In a word, “derivatives,” which are investments in already existing investments and loans, came into extraordinary wide use based mostly on the booming real estate market—hence “mortgage securities.” (Subsequently, there were automobile securities, credit card securities, and other securities based on debts). In other words, banks, hedge funds, insurance companies, and other financial institutions made it their business to radically increase the selling of debt.
That is all true enough. However, studying structural changes in the economy over a longer period of our economic history will tell us much more about why Glass-Steagall was overturned to begin with. And it will also give us understanding of the rather profound ideological changes this nation has experienced since the demise of New Deal liberalism starting in the 1970s, in order to complement and reinforce those structural changes.
The mainstream explanations of the financial crisis given above comprise only a surface analysis that doesn’t explain the underlying material forces that greatly pressured investors to buy into home mortgage derivatives, and then invent an array of new ones that had never existed before. The implication given us by the mass media and mainstream liberal economists is that if these risky investments had not taken place, the economy would just be humming along with fairly constant economic and profits growth—in a word, a stable economy in line with the 10-year boom of the 1990s.
U.S. in the world economy since 1945
To begin with, World War II never touched American shores. War production eliminated the Great Depression and spurred the greatest decade of U.S. economic growth (5.9%) of the 20th century. By the end of the war average white workers, almost 30% of whom were unionized, saved fully 25% of their gross wages. The U.S. was now by far the #1 economy in the world! Except for the neutral nations, Europe lay in ruins. The stage was set for the U.S. to dominate the world economy.
As early as 1944, when the U.S. and its allies knew it was only a matter of time before they would win the war, the Bretton-Woods Agreement, whose major architect was John Maynard Keynes, was agreed to by all the capitalist allies. It called for the dollar to be pegged at 1/35th of an ounce of gold and for the rest of the world’s currency values to be pegged to the dollar. Fixed exchange rates between various currencies were established.

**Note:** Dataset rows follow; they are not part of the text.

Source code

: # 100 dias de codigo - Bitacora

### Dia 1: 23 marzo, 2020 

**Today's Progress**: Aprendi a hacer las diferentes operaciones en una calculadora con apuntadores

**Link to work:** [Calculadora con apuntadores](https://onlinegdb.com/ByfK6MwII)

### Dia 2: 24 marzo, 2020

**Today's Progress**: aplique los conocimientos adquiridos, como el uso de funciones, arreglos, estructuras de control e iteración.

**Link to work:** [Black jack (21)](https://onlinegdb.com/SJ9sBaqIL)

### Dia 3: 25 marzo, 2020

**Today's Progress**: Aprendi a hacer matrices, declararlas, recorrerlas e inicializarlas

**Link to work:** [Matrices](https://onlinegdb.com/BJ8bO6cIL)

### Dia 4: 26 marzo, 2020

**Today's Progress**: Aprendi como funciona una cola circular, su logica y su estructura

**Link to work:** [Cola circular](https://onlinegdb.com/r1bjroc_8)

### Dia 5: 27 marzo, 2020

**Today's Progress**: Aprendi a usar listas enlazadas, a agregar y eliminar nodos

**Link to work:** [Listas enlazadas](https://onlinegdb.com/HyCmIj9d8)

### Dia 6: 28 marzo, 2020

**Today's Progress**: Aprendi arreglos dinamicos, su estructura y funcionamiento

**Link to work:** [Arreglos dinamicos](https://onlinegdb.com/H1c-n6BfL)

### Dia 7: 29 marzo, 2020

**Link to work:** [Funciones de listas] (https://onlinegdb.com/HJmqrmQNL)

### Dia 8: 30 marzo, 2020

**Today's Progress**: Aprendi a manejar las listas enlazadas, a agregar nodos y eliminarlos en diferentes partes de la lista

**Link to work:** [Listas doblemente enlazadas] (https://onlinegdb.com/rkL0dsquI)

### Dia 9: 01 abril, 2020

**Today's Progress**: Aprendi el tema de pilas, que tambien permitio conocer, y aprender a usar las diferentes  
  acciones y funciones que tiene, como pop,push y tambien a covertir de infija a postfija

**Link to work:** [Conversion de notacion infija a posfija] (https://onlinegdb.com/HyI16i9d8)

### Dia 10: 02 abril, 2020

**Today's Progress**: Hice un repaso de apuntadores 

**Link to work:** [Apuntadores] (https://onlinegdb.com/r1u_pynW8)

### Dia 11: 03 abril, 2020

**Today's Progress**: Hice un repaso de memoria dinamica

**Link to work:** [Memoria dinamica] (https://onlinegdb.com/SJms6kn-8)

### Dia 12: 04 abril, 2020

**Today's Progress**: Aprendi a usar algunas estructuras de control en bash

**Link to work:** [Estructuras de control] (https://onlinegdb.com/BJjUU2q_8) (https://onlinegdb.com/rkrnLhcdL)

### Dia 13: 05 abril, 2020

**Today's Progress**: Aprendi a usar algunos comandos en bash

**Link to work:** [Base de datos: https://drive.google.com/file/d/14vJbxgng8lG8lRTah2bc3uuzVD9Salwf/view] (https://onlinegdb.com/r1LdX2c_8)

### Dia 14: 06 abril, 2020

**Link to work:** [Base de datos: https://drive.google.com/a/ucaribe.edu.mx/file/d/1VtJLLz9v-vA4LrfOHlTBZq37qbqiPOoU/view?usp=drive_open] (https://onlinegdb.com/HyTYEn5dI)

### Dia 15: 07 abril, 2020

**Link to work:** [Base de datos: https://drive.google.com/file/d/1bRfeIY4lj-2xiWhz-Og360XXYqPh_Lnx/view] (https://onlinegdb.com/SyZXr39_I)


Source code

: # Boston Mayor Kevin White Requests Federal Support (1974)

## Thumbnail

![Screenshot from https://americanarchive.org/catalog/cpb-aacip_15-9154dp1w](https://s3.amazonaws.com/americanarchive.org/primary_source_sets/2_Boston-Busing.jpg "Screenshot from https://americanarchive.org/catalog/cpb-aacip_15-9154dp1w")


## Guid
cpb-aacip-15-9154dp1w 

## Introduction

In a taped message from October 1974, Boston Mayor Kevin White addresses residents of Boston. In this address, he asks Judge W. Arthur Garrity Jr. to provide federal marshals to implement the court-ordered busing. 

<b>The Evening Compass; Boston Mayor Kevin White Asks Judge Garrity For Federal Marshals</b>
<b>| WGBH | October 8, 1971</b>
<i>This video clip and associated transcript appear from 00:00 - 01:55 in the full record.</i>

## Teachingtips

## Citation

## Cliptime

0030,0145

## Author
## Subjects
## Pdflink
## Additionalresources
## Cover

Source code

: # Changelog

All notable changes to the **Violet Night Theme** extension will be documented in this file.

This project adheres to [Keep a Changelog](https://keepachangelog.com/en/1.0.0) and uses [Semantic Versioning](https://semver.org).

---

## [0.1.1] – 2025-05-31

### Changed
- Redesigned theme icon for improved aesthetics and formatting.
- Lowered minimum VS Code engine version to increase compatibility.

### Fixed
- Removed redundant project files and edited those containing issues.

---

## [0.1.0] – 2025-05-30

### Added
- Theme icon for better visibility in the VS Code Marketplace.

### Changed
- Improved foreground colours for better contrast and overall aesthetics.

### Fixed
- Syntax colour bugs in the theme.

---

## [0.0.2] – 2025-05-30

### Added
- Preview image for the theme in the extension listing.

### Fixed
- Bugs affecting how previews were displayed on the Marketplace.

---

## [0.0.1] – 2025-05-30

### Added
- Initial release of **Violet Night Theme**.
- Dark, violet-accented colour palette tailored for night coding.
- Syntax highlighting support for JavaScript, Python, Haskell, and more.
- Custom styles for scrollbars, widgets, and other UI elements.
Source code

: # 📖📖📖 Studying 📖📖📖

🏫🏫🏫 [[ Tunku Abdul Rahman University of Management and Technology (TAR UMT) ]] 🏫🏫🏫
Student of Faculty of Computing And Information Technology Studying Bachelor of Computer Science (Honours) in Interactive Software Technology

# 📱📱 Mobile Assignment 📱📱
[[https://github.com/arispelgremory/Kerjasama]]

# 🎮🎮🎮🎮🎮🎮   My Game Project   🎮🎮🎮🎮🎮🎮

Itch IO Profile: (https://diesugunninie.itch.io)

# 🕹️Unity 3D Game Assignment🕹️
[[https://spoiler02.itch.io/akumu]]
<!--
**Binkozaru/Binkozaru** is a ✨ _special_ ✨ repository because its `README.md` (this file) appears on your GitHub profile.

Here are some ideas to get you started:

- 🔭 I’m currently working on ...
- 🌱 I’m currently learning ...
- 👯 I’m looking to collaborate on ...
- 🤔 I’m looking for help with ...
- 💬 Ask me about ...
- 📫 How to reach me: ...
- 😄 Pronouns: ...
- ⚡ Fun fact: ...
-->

The dollar was the world’s “reserve currency,” which meant that a huge portion of the “commodities markets” (in capitalist terminology, raw materials like metals, minerals, grains, but most importantly, oil) had to be traded in dollars. Ditto with large balances of payments between most nations.
After the war, even before the famed Marshall Plan was enacted, the U.S. gave $13 billion to the destroyed European countries, including West Germany. Japan was also given substantial reconstruction aid. Another $13 billion was given to Europe from 1948-52 under the auspices of the Marshall Plan.
There was an implicit proviso attached to the United States’ “generosity” toward Europe. Trade barriers were to be brought down—all the way down. Europe was inundated with American products. By 1953, more than 60% of all the world’s goods were produced in the United States. Europe prospered too, but its bigger ticket items couldn’t compete with those of the U.S.; cars, TV’s, hi-fi record players, and radios, for example, earned booming profits for the U.S.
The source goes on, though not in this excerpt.